September 5, 2015—September 9, 2015

September 5, 2015
The keys to our wanting less, grasping less—whether it be new shoes or a relationship or keeping our job—are gratitude and generosity. Gratitude comes first because it leads to generosity. Both are messages to our spirit that our lives, however simple, are plentiful.

September 6, 2015
The social worlds of Jews, even after pogroms and concentration camps, and black folks in the face of slavery, lynchings and police brutality, are characterized by laughter. It has never been the laughter of denial.

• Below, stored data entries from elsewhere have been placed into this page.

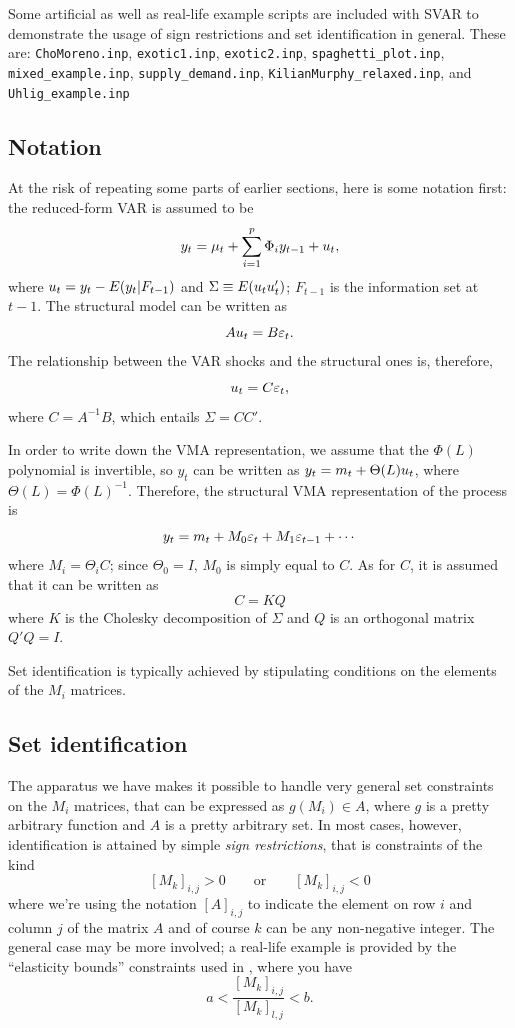 \documentclass[a4paper,10pt]{article}
\newcounter{script}[section]
\newcommand{\PrE}[1]{\ensuremath u_{#1}} %
\newcommand{\StS}[1]{\ensuremath \varepsilon_{#1}} %
\begin{document}
Some artificial as well as real-life example scripts are included with
SVAR to demonstrate the usage of sign restrictions and set
identification in general. These are: \texttt{ChoMoreno.inp},
\texttt{exotic1.inp}, \texttt{exotic2.inp},
\texttt{spaghetti\_plot.inp},
\texttt{mixed\_example.inp}, \texttt{supply\_demand.inp}, \texttt{KilianMurphy\_relaxed.inp},  and
\texttt{Uhlig\_example.inp}

\subsection{Notation}

At the risk of repeating some parts of earlier sections, here is some notation first:
the reduced-form VAR is assumed to be
\[
  y_t  =  \mu_t + \sum_{i=1}^p \Phi_i y_{t-1} + \PrE{t}, 
\]
where $\PrE{t} = y_t - E(y_t |F_{t-1})$ and
$\Sigma \equiv E(\PrE{t} \PrE{t}')$; $F_{t-1}$ is the information set
at $t-1$. The structural model can be written as
\[
  A \PrE{t} = B \StS{t} .
\]
The relationship between the VAR shocks and the structural ones is,
therefore,
\[
\PrE{t} = C \StS{t} ,
\]
where $C = A^{-1} B$, which entails $\Sigma = CC'$.

In order to write down the VMA representation, we assume that the
$\Phi(L)$ polynomial is invertible, so $y_t$ can be written as
$ y_t = m_t + \Theta(L) \PrE{t}$, where $\Theta(L) =
\Phi(L)^{-1}$. Therefore, the structural VMA representation of the
process is
\begin{equation}
  \label{eq:structVMA}
  y_t = m_t + M_0 \StS{t} + M_1 \StS{t-1} + \cdots
\end{equation}
where $M_i = \Theta_i C$; since $\Theta_0 = I$, $M_0$ is simply equal
to $C$. As for $C$, it is assumed that it can be written as
\begin{equation}
  \label{eq:rotation}
  C = K Q
\end{equation}
where $K$ is the Cholesky decomposition of $\Sigma$ and $Q$ is an
orthogonal matrix $Q'Q = I$.

Set identification is typically achieved by stipulating conditions on
the elements of the $M_i$ matrices.

\subsection{Set identification}

The apparatus we have makes it possible to handle very general set
constraints on the $M_i$ matrices, that can be expressed as
$g(M_i) \in A$, where $g$ is a pretty arbitrary function and $A$ is a
pretty arbitrary set. In most cases, however, identification is
attained by simple \emph{sign restrictions}, that is constraints of
the kind
\[
  [M_k]_{i,j} > 0 \qquad \mathrm{or} \qquad [M_k]_{i,j} < 0
\]
where we're using the notation $[A]_{i,j}$ to indicate the element on row
$i$ and column $j$ of the matrix $A$ and of course $k$ can be any
non-negative integer. The general case may be more involved; a
real-life example is provided by the ``elasticity bounds'' constraints
used in \citet{KilianMurphy2014}, where you have
\[
  a < \frac{[M_k]_{i,j}}{[M_k]_{l,j}} < b .
\]
\end{document}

It is a laughter that sees clearly the world’s terrible craziness and cruelty and allows it to dissolve in that moment into emptiness, a laughter that says whoever is laughing refuses to be caught in those forms.

September 7, 2015
Lately I’ve spent my days involved in preparing for a move to a different apartment.

The process of moving is of course a series of teachings about letting go—about our resistances to change and loss, and the joys and freedoms that come when we ride through those resistances.

These days, in the light of the Heart Sutra, I can see that at its “heart” the process is one of deciding which things—letters/objects/photographs/whatever—I will allow to retain form and which, with my shredder or Goodwill box, I’ll allow to fade into emptiness.

September 9, 2015
It’s not unusual to hear people disparage Buddhism as more depressing than the religions they are more familiar with, because of the First Noble Truth—that life is suffering. So it was interesting to read in an Apostolic Letter of Pope John Paul II that “suffering seems to be, and is, almost inseparable from man’s earthly existence.” (Italics are from the letter).

In Buddhism we are enjoined to know this even as we “live happily in the here and now.”